BAB 2

270 2 2
                                    


Hening. Itulah yang terjadi ketika papa menuntut penjelasan dari Lila dan sang adik. Keduanya tak ada yang mau mengawali bercerita, sama-sama diam. Dari pelajaran yang sudah-sudah, bercerita mengenai masalah pribadi Lila kepada kedua orang tua tidak akan pernah menghasilkan suatu hal yang menyenangkan, apalagi yang berhubungan dengan haknya atas sang adik, Lila akan senantiasa diminta untuk mengalah, sejak ia masih kanak-kanak selalu seperti itu. Maka dirasa akan percuma saja bagi Lila untuk menceritakan duduk perkaranya, hasil yang didapat akan tetap sama dan tak akan mengubah apapun, malahan bisa jadi akan bertambah parah.
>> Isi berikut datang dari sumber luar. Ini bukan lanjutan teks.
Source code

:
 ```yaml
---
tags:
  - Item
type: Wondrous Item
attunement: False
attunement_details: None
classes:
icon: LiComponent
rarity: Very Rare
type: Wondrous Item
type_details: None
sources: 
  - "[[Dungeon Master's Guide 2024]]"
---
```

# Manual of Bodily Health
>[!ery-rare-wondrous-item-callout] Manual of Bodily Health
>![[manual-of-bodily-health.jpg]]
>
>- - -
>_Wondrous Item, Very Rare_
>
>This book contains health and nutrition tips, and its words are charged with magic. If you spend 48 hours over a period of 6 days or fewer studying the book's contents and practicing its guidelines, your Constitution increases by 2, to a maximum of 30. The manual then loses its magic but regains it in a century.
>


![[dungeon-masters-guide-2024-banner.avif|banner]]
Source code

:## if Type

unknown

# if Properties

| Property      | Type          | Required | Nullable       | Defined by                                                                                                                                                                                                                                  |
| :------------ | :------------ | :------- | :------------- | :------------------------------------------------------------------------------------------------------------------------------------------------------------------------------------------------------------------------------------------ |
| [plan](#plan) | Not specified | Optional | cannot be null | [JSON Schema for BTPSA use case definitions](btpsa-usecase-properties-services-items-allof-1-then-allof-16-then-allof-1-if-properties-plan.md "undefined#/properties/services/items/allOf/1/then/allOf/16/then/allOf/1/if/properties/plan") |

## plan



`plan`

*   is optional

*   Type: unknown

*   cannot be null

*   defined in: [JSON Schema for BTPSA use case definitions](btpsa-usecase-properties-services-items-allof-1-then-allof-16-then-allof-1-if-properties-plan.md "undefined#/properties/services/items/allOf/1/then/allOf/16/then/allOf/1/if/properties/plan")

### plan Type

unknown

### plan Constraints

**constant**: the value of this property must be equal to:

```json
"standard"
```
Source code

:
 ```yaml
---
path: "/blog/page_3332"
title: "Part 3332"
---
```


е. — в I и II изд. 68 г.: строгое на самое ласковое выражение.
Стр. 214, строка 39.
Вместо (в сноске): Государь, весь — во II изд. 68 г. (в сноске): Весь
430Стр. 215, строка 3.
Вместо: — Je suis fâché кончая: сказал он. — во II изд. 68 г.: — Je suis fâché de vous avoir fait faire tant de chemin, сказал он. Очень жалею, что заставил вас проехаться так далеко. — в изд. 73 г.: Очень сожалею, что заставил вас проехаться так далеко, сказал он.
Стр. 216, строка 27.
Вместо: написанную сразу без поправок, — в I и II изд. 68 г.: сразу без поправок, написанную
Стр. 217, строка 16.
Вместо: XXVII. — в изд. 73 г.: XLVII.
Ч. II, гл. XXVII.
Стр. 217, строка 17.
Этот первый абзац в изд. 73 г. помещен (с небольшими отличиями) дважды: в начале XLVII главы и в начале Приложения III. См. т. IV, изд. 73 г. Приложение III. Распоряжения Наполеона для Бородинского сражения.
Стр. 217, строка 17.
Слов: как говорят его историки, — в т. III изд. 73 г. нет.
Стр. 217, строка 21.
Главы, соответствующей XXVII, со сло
Mata mama, papa dan pembantu keluarga mereka masih bergantian menatap kakak dan adik itu, mengharap segera terlontar jawaban penjelasan dari dua gadis jelita.

Kesal dengan keadaan demikian, Lila memutuskan untuk tidak menjawab pertanyaan papa dan mamanya. Ia meninggalkan papa dan mama tanpa penjelasan apapun, menaiki tangga, menuju kamar tidurnya di lantai dua. Kedua orang tuanya dibuat bengong dan geleng-geleng. Lila benar-benar kesal dan muak dengan segala yang ia derita, ia juga muak dan benci dengan seluruh isi keluarganya. Gadis berhidung indah meski tak terlalu mancung itu merasa tak ada satu orangpun dalam keluarga yang akan mau mengerti kebutuhan dirinya. Hanya karena dia seorang kakak, ia selalu dituntut untuk merelakan apa-apa yang diminta oleh sang adik, meski sesuatu itu jelas-jelas adalah haknya. Dan sampai kapanpun rasanya akan selalu demikian. Termasuk soal pacar yang direbut oleh adiknya, rasanya juga bakalan demikian.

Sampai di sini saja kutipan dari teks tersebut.